Older persons in Iran grow 1.5-fold in a decade

October 1, 2017 - 20:47

TEHRAN — Census reports indicate that the number of persons, aged 60 years or older, has increased by 1.5-fold over the past decade (2006-2016) in Iran.

In 2006, some 5.1 million people were 60 or older, but the number rose to 6.1 million in 2011 and to 7.4 million in 2016, ISNA reported. Currently, the country’s total population stands at about 80 million, of which some 9.3 percent is 60 or older. 

According to the United Nations, for the first time in human history, in 2050, there will be more persons over 60 than children in the world. 

Almost 700 million people are now over the age of 60. By 2050, 2 billion people, over 20 per cent of the world’s population, will be 60 or older. The increase in the number of older people will be the greatest and the most rapid in the developing world, with Asia as the region with the largest number of older persons, and Africa facing the largest proportionate growth.

Madrid International Plan of Action on Ageing

Unfortunately ageism is synonymous with being excluded and devalued and undermining older persons rights and blocking their contributions to social, economic, cultural and political life.

Being retired older persons are usually excluded from social life, and the desperate loneliness they may experience would trigger many mental disorders. Moreover older persons need more medical care considering the age and the limited retirement pension won’t usually do. 

As older persons become an ever greater proportion of the total population, they will become an ever greater force to be reckoned with in society – politically, economically and socially. 

This sentiment is clearly in line with the objectives of the Madrid International Plan of Action on Ageing, which is to ensure that people can age with security and dignity and that they may continue to participate fully in their societies as citizens with full rights. Older persons should be afforded the possibility to become actively engaged in the development process and in society so that their skills, experiences, wisdom and knowledge can be put to use for the benefit of all.

The active participation of older persons in society and development is based on providing older persons with the opportunity to continue contributing to society. The contributions of older persons reach beyond their economic activities and extend into their roles in families and in the community. 

Often these contributions cannot be readily measured in economic terms: care for family members, productive subsistence work, household maintenance and voluntary activities in the community. Participation in social, economic, cultural, sporting, recreational and volunteer activities also contributes to the growth and maintenance of the personal well-being of older persons and the population at large.
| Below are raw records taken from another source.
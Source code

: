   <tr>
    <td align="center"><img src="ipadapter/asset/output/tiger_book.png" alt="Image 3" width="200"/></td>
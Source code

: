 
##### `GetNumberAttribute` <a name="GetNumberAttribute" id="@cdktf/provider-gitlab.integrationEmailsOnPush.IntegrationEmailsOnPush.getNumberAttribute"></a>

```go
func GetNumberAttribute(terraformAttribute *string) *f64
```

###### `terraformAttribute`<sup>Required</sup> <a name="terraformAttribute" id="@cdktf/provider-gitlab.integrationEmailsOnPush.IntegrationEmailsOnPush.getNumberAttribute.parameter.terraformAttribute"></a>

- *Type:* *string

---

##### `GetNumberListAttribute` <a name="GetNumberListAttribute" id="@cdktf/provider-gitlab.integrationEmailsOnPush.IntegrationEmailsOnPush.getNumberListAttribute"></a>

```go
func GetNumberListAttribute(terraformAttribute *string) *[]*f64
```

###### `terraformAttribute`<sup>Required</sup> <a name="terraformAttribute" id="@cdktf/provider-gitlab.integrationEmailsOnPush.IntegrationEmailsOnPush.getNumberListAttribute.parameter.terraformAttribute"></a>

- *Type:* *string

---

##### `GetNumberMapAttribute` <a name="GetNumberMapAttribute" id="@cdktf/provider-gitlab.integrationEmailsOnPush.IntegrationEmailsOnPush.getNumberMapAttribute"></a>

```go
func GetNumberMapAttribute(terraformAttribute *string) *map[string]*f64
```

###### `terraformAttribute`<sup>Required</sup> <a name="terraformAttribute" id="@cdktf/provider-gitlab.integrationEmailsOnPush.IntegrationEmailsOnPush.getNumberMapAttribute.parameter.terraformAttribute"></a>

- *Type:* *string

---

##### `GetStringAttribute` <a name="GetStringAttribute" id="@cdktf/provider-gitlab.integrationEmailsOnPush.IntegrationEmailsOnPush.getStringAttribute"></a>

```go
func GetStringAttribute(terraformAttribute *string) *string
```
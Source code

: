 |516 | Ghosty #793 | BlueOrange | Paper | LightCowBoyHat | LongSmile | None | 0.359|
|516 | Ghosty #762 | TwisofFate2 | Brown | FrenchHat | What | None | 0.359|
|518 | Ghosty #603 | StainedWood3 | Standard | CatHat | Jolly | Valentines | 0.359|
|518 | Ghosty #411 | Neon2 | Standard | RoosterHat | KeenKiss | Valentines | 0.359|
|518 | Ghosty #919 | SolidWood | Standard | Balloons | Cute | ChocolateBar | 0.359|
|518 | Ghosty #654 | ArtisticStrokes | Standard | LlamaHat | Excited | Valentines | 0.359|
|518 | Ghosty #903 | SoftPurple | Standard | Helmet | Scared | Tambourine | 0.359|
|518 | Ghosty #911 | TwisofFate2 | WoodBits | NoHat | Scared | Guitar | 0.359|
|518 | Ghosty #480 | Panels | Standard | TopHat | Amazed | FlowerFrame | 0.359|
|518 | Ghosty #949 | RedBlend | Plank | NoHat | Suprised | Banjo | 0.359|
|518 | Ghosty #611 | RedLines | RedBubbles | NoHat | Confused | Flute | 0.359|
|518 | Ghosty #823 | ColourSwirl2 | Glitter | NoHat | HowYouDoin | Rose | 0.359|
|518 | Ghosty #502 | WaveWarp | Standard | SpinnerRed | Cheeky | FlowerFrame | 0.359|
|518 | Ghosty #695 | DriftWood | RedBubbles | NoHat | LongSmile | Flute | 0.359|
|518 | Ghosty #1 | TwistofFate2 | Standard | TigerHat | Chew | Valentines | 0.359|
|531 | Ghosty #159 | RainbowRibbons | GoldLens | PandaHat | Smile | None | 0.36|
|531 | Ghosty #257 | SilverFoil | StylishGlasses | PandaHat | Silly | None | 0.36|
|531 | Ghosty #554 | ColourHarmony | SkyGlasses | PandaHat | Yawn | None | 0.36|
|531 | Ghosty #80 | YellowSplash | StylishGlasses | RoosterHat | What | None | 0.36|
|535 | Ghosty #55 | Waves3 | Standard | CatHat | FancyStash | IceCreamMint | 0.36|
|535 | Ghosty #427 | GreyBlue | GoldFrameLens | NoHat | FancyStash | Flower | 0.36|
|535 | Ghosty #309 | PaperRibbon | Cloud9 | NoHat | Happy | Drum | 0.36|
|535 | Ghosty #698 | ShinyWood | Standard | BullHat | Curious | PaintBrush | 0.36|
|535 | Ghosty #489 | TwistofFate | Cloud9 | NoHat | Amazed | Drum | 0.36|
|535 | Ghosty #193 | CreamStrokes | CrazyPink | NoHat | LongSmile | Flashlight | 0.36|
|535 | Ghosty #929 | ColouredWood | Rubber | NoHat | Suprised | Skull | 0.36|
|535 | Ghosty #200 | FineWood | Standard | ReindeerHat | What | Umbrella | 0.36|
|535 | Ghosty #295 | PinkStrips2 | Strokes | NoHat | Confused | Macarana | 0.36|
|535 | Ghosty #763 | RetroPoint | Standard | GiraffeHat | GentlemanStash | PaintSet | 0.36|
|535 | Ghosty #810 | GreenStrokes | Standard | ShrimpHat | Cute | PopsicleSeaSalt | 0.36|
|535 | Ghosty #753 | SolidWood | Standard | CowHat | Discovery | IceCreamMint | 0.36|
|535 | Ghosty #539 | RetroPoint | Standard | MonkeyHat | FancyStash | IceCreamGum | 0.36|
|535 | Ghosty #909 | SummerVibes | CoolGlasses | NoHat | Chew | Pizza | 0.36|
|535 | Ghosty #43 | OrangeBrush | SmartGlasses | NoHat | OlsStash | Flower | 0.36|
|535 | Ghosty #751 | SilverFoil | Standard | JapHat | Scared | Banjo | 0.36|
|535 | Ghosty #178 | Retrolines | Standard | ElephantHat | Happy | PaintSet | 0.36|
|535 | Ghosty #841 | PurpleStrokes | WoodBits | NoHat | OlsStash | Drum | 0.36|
The active participation of older persons in society and development in Iran is about 16.2 percent. The participation of older persons in rural areas is twice the participation rate of the older persons in urban areas. 

Females outnumber males

Worldwide, among those aged 80 years or over, women are nearly twice as numerous as men, and among centenarians women are between four and five times as numerous as men.

In Iran the ratio of male to female ageing 60 or over is 97 to 100. Regarding the higher death rates for men and lower life expectancy among them the number is not very farfetched. 

“Stepping into the future”

As published in United Nation’s official website the theme of the 2017 International Day of Older Persons, October 1, is “Stepping into the Future: Tapping the Talents, Contributions and Participation of Older Persons in Society.” It is about enabling and expanding the contributions of older people in their families, communities and societies at large. It focuses on the pathways that support full and effective participation in old age, in accordance with old persons’ basic rights, needs and preferences.

This year’s theme underscores the link between tapping the talents and contributions of older persons and achieving the implementation of the 2030 Agenda and the Madrid International Plan of Action on Ageing, which is currently undergoing its third review and appraisal process.